_Exercise description:_ Using the entries below, write out the line with "Developing mobile apps that are capable", the line with "distributed datasets, meaning", and every line in between, exactly as each is written.

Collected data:

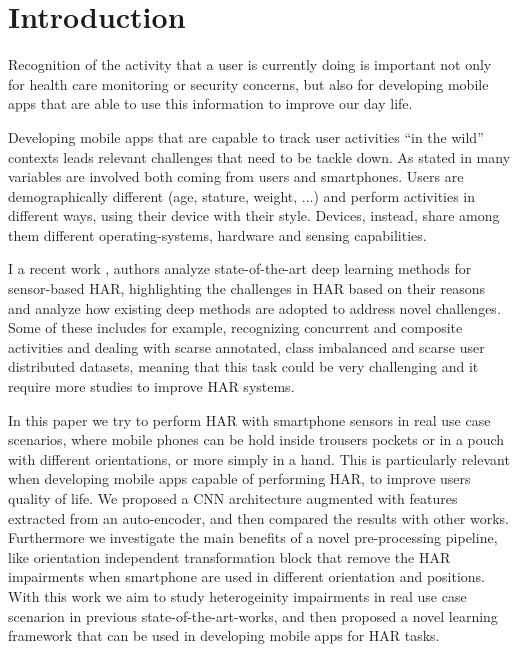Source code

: 
\section{Introduction}
\label{sec:introduction}

Recognition of the activity that a user is currently doing is
important not only for health care monitoring or security concerns,
but also for developing mobile apps that are able to use this
information to improve our day life.

Developing mobile apps that are capable to track user activities ``in
the wild'' contexts leads relevant challenges that need to be tackle
down. As stated in \cite{blunck2013heterogeneity} many variables are
involved both coming from users and smartphones. Users are
demographically different (age, stature, weight, ...) and perform
activities in different ways, using their device with their
style. Devices, instead, share among them different operating-systems,
hardware and sensing capabilities.

I a recent work \cite{chen2020deep}, authors analyze state-of-the-art
deep learning methods for sensor-based HAR, highlighting the
challenges in HAR based on their reasons and analyze how existing deep
methods are adopted to address novel challenges. Some of these
includes for example, recognizing concurrent and composite activities
and dealing with scarse annotated, class imbalanced and scarse user
distributed datasets, meaning that this task could be very challenging
and it require more studies to improve HAR systems.

In this paper we try to perform HAR with smartphone sensors in real
use case scenarios, where mobile phones can be hold inside trousers
pockets or in a pouch with different orientations, or more simply in a
hand. This is particularly relevant when developing mobile apps
capable of performing HAR, to improve users quality of life. We
proposed a CNN architecture augmented with features extracted from an
auto-encoder, and then compared the results with other
works. Furthermore we investigate the main benefits of a novel
pre-processing pipeline, like orientation independent transformation
block that remove the HAR impairments when smartphone are used in
different orientation and positions. With this work we aim to study
heterogeinity impairments in real use case scenarion in previous
state-of-the-art-works, and then proposed a novel learning framework
that can be used in developing mobile apps for HAR tasks.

_Solution to this problem:_
Developing mobile apps that are capable to track user activities ``in
the wild'' contexts leads relevant challenges that need to be tackle
down. As stated in \cite{blunck2013heterogeneity} many variables are
involved both coming from users and smartphones. Users are
demographically different (age, stature, weight, ...) and perform
activities in different ways, using their device with their
style. Devices, instead, share among them different operating-systems,
hardware and sensing capabilities.

I a recent work \cite{chen2020deep}, authors analyze state-of-the-art
deep learning methods for sensor-based HAR, highlighting the
challenges in HAR based on their reasons and analyze how existing deep
methods are adopted to address novel challenges. Some of these
includes for example, recognizing concurrent and composite activities
and dealing with scarse annotated, class imbalanced and scarse user
distributed datasets, meaning that this task could be very challenging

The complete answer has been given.